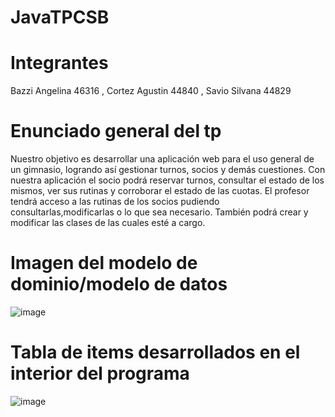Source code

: # JavaTPCSB

# Integrantes 
Bazzi Angelina 46316 , 
Cortez Agustin 44840 ,
Savio Silvana 44829 



# Enunciado general del tp
Nuestro objetivo es desarrollar una aplicación web para el uso general de un gimnasio,
logrando así gestionar turnos, socios y demás cuestiones.
Con nuestra aplicación el socio podrá reservar turnos, consultar el estado de los mismos,
ver sus rutinas y corroborar el estado de las cuotas.
El profesor tendrá acceso a las rutinas de los socios pudiendo consultarlas,modificarlas o lo
que sea necesario. También podrá crear y modificar las clases de las cuales esté a cargo.

# Imagen del modelo de dominio/modelo de datos

![image](https://user-images.githubusercontent.com/90285956/155771754-178920a5-3d8c-482c-a5f7-2b20a56061df.png)


# Tabla de items desarrollados en el interior del programa

![image](https://user-images.githubusercontent.com/90285956/155772398-ed1375af-2949-489f-bef5-26c5b779f68c.png)


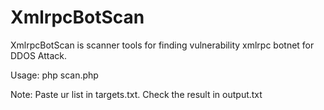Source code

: # XmlrpcBotScan

XmlrpcBotScan is scanner tools for finding vulnerability xmlrpc botnet for DDOS Attack.

Usage: php scan.php

Note:
Paste ur list in targets.txt.
Check the result in output.txt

§

[Task to carry out]: Only a number should be given in reply: how many lines in the entries above hold "estado".

[Solved exercise]: 2